--- WHAT YOU SHOULD DO ---
Pictures stay out of this copy; please retype only the lines from the start of the records through the line with "Postkomik adalah Blog".

--- DATA RECORDS ---

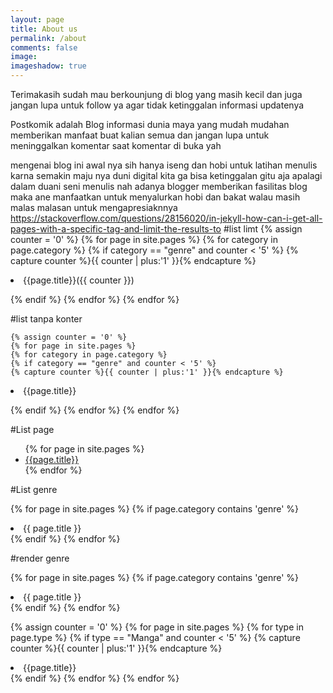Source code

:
 ```yaml
---
layout: page
title: About us
permalink: /about
comments: false
image: 
imageshadow: true
---
```


 Terimakasih sudah mau berkounjung di blog yang masih kecil dan juga jangan lupa untuk follow ya agar tidak ketinggalan informasi updatenya

Postkomik adalah Blog informasi dunia maya yang mudah mudahan memberikan manfaat buat kalian semua dan jangan lupa untuk meninggalkan komentar saat komentar di buka yah 

mengenai blog ini awal nya sih hanya iseng dan hobi untuk latihan menulis karna semakin maju nya duni digital kita ga bisa ketinggalan gitu aja apalagi dalam duani seni menulis nah adanya blogger memberikan fasilitas blog maka ane manfaatkan untuk menyalurkan hobi dan bakat walau masih malas malasan untuk mengapresiaknnya
https://stackoverflow.com/questions/28156020/in-jekyll-how-can-i-get-all-pages-with-a-specific-tag-and-limit-the-results-to
#list limt
    {% assign counter = '0' %}
    {% for page in site.pages %}
    {% for category in page.category %}
    {% if category == "genre" and counter < '5' %}
    {% capture counter %}{{ counter | plus:'1' }}{% endcapture %}
<li>{{page.title}}({{ counter }})</li>


{% endif %}
{% endfor %}
{% endfor %}


#list tanpa konter

    {% assign counter = '0' %}
    {% for page in site.pages %}
    {% for category in page.category %}
    {% if category == "genre" and counter < '5' %}
    {% capture counter %}{{ counter | plus:'1' }}{% endcapture %}
<li>{{page.title}}</li>


{% endif %}
{% endfor %}
{% endfor %}

#List page

<ul>
{% for page in site.pages %}
<li>
<a href="{{site.baseurl}}{{page.url}}">{{page.title}}</a>
</li>
{% endfor %}
</ul>

#List genre

{% for page in site.pages %}
  {% if page.category contains 'genre' %}
  <li>{{ page.title }}</li>
  {% endif %}
{% endfor %}

#render genre

{% for page in site.pages %}
  {% if page.category contains 'genre' %}
  <li>{{ page.title }}</li>
  {% endif %}
{% endfor %}

{% assign counter = '0' %}
{% for page in site.pages %}
{% for type in page.type %}
{% if type == "Manga" and counter < '5' %}
{% capture counter %}{{ counter | plus:'1' }}{% endcapture %}
<li>{{page.title}}</li>
{% endif %}
{% endfor %}
{% endfor %}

--- RESULT OF THIS TASK ---
Source code

:
 ```yaml
---
layout: page
title: About us
permalink: /about
comments: false
image: 
imageshadow: true
---
```


 Terimakasih sudah mau berkounjung di blog yang masih kecil dan juga jangan lupa untuk follow ya agar tidak ketinggalan informasi updatenya

Postkomik adalah Blog informasi dunia maya yang mudah mudahan memberikan manfaat buat kalian semua dan jangan lupa untuk meninggalkan komentar saat komentar di buka yah 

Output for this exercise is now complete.